> [The task]
Could you transcribe every record below exactly as written, excluding the pictures?

Top of Supplied information

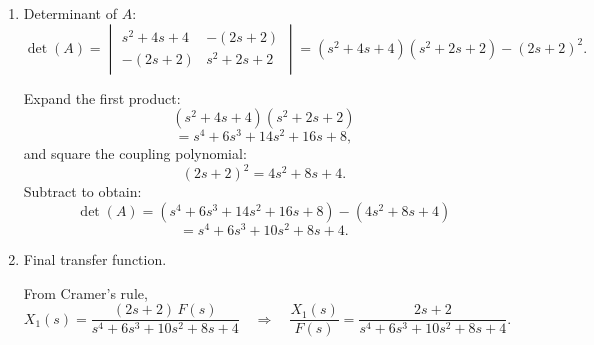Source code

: \documentclass[11pt]{article}
\begin{document}
\begin{enumerate}[label=(\alph*), itemindent=*, leftmargin=*, nolistsep]
    \item Determinant of $A$:
    \[
    \det(A) =
    \begin{vmatrix}
    s^2+4s+4 & -(2s+2) \\[6pt]
    -(2s+2) & s^2+2s+2
    \end{vmatrix}
    = (s^2+4s+4)(s^2+2s+2) - (2s+2)^2.
    \]

    Expand the first product:
    \[
    (s^2+4s+4)(s^2+2s+2)
    \]
    \[
    = s^4 + 6s^3 + 14s^2 + 16s + 8,
    \]
    and square the coupling polynomial:
    \[
    (2s+2)^2 = 4s^2 + 8s + 4.
    \]
    Subtract to obtain:
    \[
    \det(A) = (s^4 + 6s^3 + 14s^2 + 16s + 8) - (4s^2 + 8s + 4)
    \]
    \[
    = s^4 + 6s^3 + 10s^2 + 8s + 4.
    \]

    \item Final transfer function.

    From Cramer's rule,
    \[
    X_1(s) = \frac{(2s+2)\,F(s)}{s^4 + 6s^3 + 10s^2 + 8s + 4}
    \quad\Rightarrow\quad
    \boxed{\displaystyle
    \frac{X_1(s)}{F(s)} = \frac{2s+2}{s^4 + 6s^3 + 10s^2 + 8s + 4}.
    }
    \]

    
\end{enumerate}

\end{document}
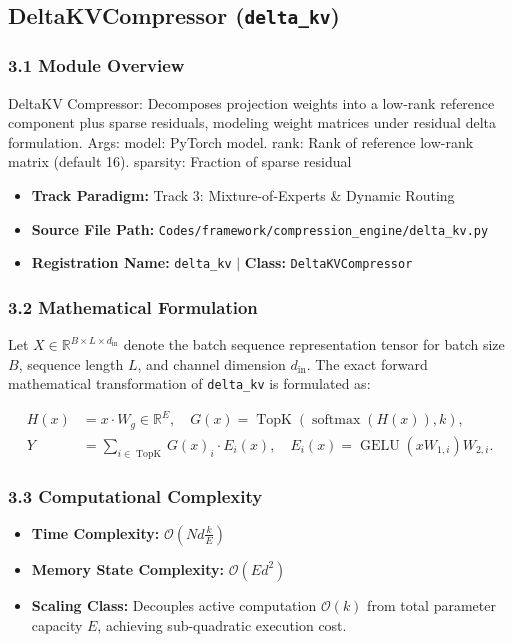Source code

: \subsection{DeltaKVCompressor (\texttt{delta\_kv})}
\label{sec:app_module_delta_kv}

\subsubsection*{3.1 Module Overview}
DeltaKV Compressor: Decomposes projection weights into a low-rank reference component plus sparse residuals, modeling weight matrices under residual delta formulation.  Args:     model: PyTorch model.     rank: Rank of reference low-rank matrix (default 16).     sparsity: Fraction of sparse residual
\begin{itemize}
    \item \textbf{Track Paradigm:} Track 3: Mixture-of-Experts & Dynamic Routing
    \item \textbf{Source File Path:} \texttt{Codes/framework/compression\_engine/delta\_kv.py}
    \item \textbf{Registration Name:} \texttt{delta\_kv} $\mid$ \textbf{Class:} \texttt{DeltaKVCompressor}
\end{itemize}

\subsubsection*{3.2 Mathematical Formulation}
Let $X \in \mathbb{R}^{B \times L \times d_{\text{in}}}$ denote the batch sequence representation tensor for batch size $B$, sequence length $L$, and channel dimension $d_{\text{in}}$. The exact forward mathematical transformation of \texttt{delta\_kv} is formulated as:

\begin{align}
H(x) &= x \cdot W_g \in \mathbb{R}^{E}, \quad G(x) = \operatorname{TopK}\left(\operatorname{softmax}(H(x)), k\right), \\
Y &= \sum_{i \in \operatorname{TopK}} G(x)_i \cdot E_i(x), \quad E_i(x) = \operatorname{GELU}(x W_{1, i}) W_{2, i}.
\end{align}


\subsubsection*{3.3 Computational Complexity}
\begin{itemize}
    \item \textbf{Time Complexity:} $\mathcal{O}(N d \frac{k}{E})$
    \item \textbf{Memory State Complexity:} $\mathcal{O}(E d^2)$
    \item \textbf{Scaling Class:} Decouples active computation $\mathcal{O}(k)$ from total parameter capacity $E$, achieving sub-quadratic execution cost.
\end{itemize}

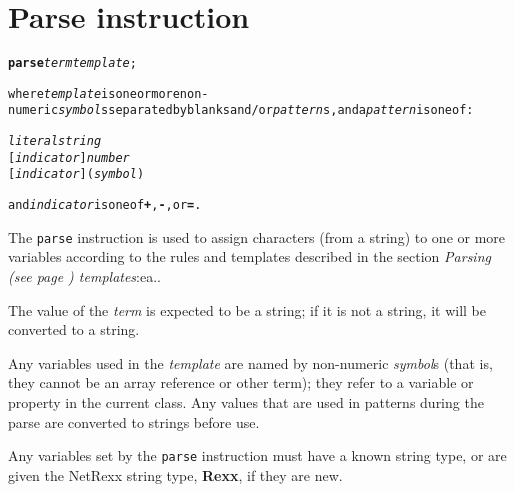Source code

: \chapter{Parse instruction}\label{"id"}
\begin{shaded}
\begin{alltt}
\textbf{parse} \emph{term} \emph{template};

where \emph{template} is one or more non-numeric \emph{symbol}s separated by blanks and/or \emph{pattern}s, and a \emph{pattern} is one of:

    \emph{literalstring}
    [\emph{indicator}] \emph{number}
    [\emph{indicator}] (\emph{symbol})

and \emph{indicator} is one of \textbf{+}, \textbf{-}, or \textbf{=}.
\end{alltt}
\end{shaded}
 The \texttt{parse} instruction is used to assign characters (from a
string) to one or more variables according to the rules and templates
described in the section  \emph{Parsing (see page \pageref{refparsing}) 
templates}:ea..
 
The value of the \emph{term} is expected to be a string; if it is
not a string, it will be converted to a string.
 
Any variables used in the \emph{template} are named by non-numeric
\emph{symbol}s (that is, they cannot be an array reference or other
term); they refer to a variable or property in the current class.
Any values that are used in patterns during the parse are converted to
strings before use.
 
Any variables set by the \texttt{parse} instruction must have a known
string type, or are given the NetRexx string type, \textbf{Rexx}, if
they are new.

Bottom of Supplied information

> [Result]
Source code

: \documentclass[11pt]{article}
\begin{document}
\begin{enumerate}[label=(\alph*), itemindent=*, leftmargin=*, nolistsep]
    \item Determinant of $A$:
    \[
    \det(A) =
    \begin{vmatrix}
    s^2+4s+4 & -(2s+2) \\[6pt]
    -(2s+2) & s^2+2s+2
    \end{vmatrix}
    = (s^2+4s+4)(s^2+2s+2) - (2s+2)^2.
    \]

    Expand the first product:
    \[
    (s^2+4s+4)(s^2+2s+2)
    \]
    \[
    = s^4 + 6s^3 + 14s^2 + 16s + 8,
    \]
    and square the coupling polynomial:
    \[
    (2s+2)^2 = 4s^2 + 8s + 4.
    \]
    Subtract to obtain:
    \[
    \det(A) = (s^4 + 6s^3 + 14s^2 + 16s + 8) - (4s^2 + 8s + 4)
    \]
    \[
    = s^4 + 6s^3 + 10s^2 + 8s + 4.
    \]

    \item Final transfer function.

    From Cramer's rule,
    \[
    X_1(s) = \frac{(2s+2)\,F(s)}{s^4 + 6s^3 + 10s^2 + 8s + 4}
    \quad\Rightarrow\quad
    \boxed{\displaystyle
    \frac{X_1(s)}{F(s)} = \frac{2s+2}{s^4 + 6s^3 + 10s^2 + 8s + 4}.
    }
    \]

    
\end{enumerate}

\end{document}
Source code

: \subsection{DeltaKVCompressor (\texttt{delta\_kv})}
\label{sec:app_module_delta_kv}

\subsubsection*{3.1 Module Overview}
DeltaKV Compressor: Decomposes projection weights into a low-rank reference component plus sparse residuals, modeling weight matrices under residual delta formulation.  Args:     model: PyTorch model.     rank: Rank of reference low-rank matrix (default 16).     sparsity: Fraction of sparse residual
\begin{itemize}
    \item \textbf{Track Paradigm:} Track 3: Mixture-of-Experts & Dynamic Routing
    \item \textbf{Source File Path:} \texttt{Codes/framework/compression\_engine/delta\_kv.py}
    \item \textbf{Registration Name:} \texttt{delta\_kv} $\mid$ \textbf{Class:} \texttt{DeltaKVCompressor}
\end{itemize}

\subsubsection*{3.2 Mathematical Formulation}
Let $X \in \mathbb{R}^{B \times L \times d_{\text{in}}}$ denote the batch sequence representation tensor for batch size $B$, sequence length $L$, and channel dimension $d_{\text{in}}$. The exact forward mathematical transformation of \texttt{delta\_kv} is formulated as:

\begin{align}
H(x) &= x \cdot W_g \in \mathbb{R}^{E}, \quad G(x) = \operatorname{TopK}\left(\operatorname{softmax}(H(x)), k\right), \\
Y &= \sum_{i \in \operatorname{TopK}} G(x)_i \cdot E_i(x), \quad E_i(x) = \operatorname{GELU}(x W_{1, i}) W_{2, i}.
\end{align}


\subsubsection*{3.3 Computational Complexity}
\begin{itemize}
    \item \textbf{Time Complexity:} $\mathcal{O}(N d \frac{k}{E})$
    \item \textbf{Memory State Complexity:} $\mathcal{O}(E d^2)$
    \item \textbf{Scaling Class:} Decouples active computation $\mathcal{O}(k)$ from total parameter capacity $E$, achieving sub-quadratic execution cost.
\end{itemize}

Source code

: \chapter{Parse instruction}\label{"id"}
\begin{shaded}
\begin{alltt}
\textbf{parse} \emph{term} \emph{template};

where \emph{template} is one or more non-numeric \emph{symbol}s separated by blanks and/or \emph{pattern}s, and a \emph{pattern} is one of:

    \emph{literalstring}
    [\emph{indicator}] \emph{number}
    [\emph{indicator}] (\emph{symbol})

and \emph{indicator} is one of \textbf{+}, \textbf{-}, or \textbf{=}.
\end{alltt}
\end{shaded}
 The \texttt{parse} instruction is used to assign characters (from a
string) to one or more variables according to the rules and templates
described in the section  \emph{Parsing (see page \pageref{refparsing}) 
templates}:ea..
 
The value of the \emph{term} is expected to be a string; if it is
not a string, it will be converted to a string.
 
Any variables used in the \emph{template} are named by non-numeric
\emph{symbol}s (that is, they cannot be an array reference or other
term); they refer to a variable or property in the current class.
Any values that are used in patterns during the parse are converted to
strings before use.
 
Any variables set by the \texttt{parse} instruction must have a known
string type, or are given the NetRexx string type, \textbf{Rexx}, if
they are new.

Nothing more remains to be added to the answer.